AB: Meine Geschichte ist sehr ähnlich. Mit einem Unterschied: Ich kam 1985, da war die Bundesrepublik ein anderes Land. An meinem Gymnasium gab es zweieinhalb Polen und nicht einen Türken. Die Nachbarn haben sich für uns Spätaussiedler interessiert. Ich erinnere mich, dass ich in Deutsch meinen ersten Aufsatz über Anderschs »Sansibar oder der letzte Grund« schreiben musste. Ohne meine Nachbarin, die damals Mitte 60 war, hätte ich das nie geschafft. Diese Unterstützung war phänomenal. Heute mag das anders sein.

KL: Und wann ging es beim Lernen der Sprache nicht mehr nur ums Verständigen, sondern auch ums Schreiben?

AB: Für mich war das ein langer Kampf. Ich habe 1987 noch Gedichte in polnischen Zeitungen veröffentlicht.

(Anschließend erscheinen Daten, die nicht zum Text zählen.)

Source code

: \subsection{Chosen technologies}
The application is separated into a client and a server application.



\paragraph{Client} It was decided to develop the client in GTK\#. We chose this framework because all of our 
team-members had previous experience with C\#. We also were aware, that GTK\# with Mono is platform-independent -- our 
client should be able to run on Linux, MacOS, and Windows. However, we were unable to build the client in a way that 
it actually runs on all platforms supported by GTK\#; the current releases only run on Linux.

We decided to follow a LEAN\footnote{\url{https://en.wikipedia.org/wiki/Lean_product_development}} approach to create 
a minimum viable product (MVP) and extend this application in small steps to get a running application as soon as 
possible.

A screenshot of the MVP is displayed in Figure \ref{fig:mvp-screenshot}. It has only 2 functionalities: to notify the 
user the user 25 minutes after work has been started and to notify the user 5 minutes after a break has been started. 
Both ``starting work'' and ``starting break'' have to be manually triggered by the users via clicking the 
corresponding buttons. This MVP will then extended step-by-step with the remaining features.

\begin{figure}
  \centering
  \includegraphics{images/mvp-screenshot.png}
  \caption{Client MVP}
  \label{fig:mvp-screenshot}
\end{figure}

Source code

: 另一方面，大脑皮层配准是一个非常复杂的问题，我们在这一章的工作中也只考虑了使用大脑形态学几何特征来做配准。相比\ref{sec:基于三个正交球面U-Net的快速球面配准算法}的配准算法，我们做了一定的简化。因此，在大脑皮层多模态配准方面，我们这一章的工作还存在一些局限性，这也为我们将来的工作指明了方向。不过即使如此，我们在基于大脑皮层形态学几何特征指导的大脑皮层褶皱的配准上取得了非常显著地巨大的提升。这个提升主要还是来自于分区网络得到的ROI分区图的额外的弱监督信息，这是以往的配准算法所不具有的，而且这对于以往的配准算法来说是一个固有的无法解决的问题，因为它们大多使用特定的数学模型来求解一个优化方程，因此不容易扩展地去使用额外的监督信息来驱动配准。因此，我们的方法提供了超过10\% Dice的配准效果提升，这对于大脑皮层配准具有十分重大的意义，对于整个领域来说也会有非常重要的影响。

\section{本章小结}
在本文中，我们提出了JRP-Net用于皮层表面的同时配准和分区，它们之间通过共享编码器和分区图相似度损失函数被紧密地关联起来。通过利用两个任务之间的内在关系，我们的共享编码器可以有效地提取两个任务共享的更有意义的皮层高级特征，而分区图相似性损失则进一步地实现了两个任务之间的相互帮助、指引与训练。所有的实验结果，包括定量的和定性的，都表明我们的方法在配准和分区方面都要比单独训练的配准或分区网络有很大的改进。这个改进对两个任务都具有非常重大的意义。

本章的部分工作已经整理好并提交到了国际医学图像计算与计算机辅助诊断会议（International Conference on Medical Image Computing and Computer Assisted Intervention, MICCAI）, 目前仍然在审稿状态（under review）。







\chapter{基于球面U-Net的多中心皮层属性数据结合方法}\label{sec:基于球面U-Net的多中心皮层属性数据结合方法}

Ich habe mich später, 1990, sehr bewusst fürs Deutsche entschieden. Nicht für die Tradition der deutschen Literatur und Sprache. Mir war klar: Ich werde nur im Deutschen meine Leser erreichen. Und ich wollte nicht für die Schublade schreiben.

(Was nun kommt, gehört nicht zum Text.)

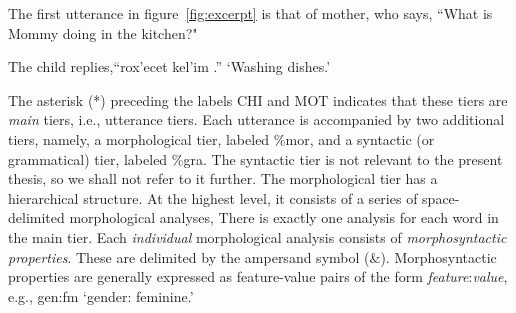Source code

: The first utterance in figure~\ref{fig:excerpt} is that of mother,
who says, ``What is Mommy doing in the kitchen?" 

The child
replies,``\textsf{rox\a'{e}cet kel\a'{i}m .}'' `Washing dishes.'

The asterisk (*) 
preceding the labels \textsf{CHI} and \textsf{MOT} indicates 
that these tiers are \emph{main} tiers, i.e.,  
utterance tiers. Each utterance is accompanied by two additional tiers, 
namely, a morphological tier, labeled \textsf{\%mor}, and a syntactic 
(or grammatical) tier, labeled \textsf{\%gra}. 
The syntactic tier is not relevant to the present thesis,
so we shall not refer to it further.
The morphological 
tier has a hierarchical structure. At the highest level, it consists of a 
series of space-delimited morphological analyses, 
There is exactly one analysis for each word in the main tier.  
Each \emph{individual} morphological analysis consists
of \textit{morphosyntactic properties}. These are delimited by the ampersand symbol (\textsf{\&}). 
Morphosyntactic properties are 
generally expressed as feature-value pairs of the 
form \textsf{\textit{feature}:\textit{value}}, e.g., \textsf{gen:fm} `gender: feminine.'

SS: Ich habe erst auf Bosnisch geschrieben, das war in den ersten Monaten in Deutschland sehr wichtig für mich. Ich habe im Fernsehen den Krieg gesehen und wollte, musste irgendwie verarbeiten, was da passiert. Also habe ich geschrieben. Nach vier, fünf Monaten hatte ich einen Deutschlehrer, dem auffiel, dass ich still bin, aber ständig vor mich hinkritzele.

AB: Und?

SS: Als mein Deutsch gut genug war, habe ich ein Gedicht übersetzt. Er ist es mit mir Wort für Wort durchgegangen. Dann hat er einmal gesagt: Versuch es doch gleich auf Deutsch. Dieses erste Gedicht habe ich noch zu Hause, alles rot, er hat viel angestrichen.

AB: Er kann heute stolz sein!

SS: Ja. Beim Buchpreis war er jetzt dabei, das war für ihn großartig.

KL: Sie sind beide sehr erfolgreich, die deutsche Sprache ist Ihr einziges, Ihr wichtigstes Werkzeug – aber nicht Ihre erste Muttersprache. Was ist das für ein Gefühl?

AB: Jedes Buch ist ein Neuanfang, eine Prüfung. Ich habe so viele Zweifel, so viele Ängste jedes Mal. Ich neige deshalb zu einer Genauigkeit, die manchmal nerven kann, manchmal dem Text gut tut. Für mich darf es keine unlogischen Sätze geben. Weil wir anders geprüft werden, weil wir nicht Muttersprachler sind. Mir sitzt diese Angst im Nacken, deshalb überarbeite ich jeden Text 60-, 70-mal, worüber einige Kollegen lachen.

SS: Das passiert mir auch, selbst bei den kleinsten Notizen, wenn ich auf die Bahn warte, dass ich mich nicht mit dem ersten Satz zufrieden gebe. Das finde ich wesentlich, die Auseinandersetzung mit der für uns immer neuen Sprache.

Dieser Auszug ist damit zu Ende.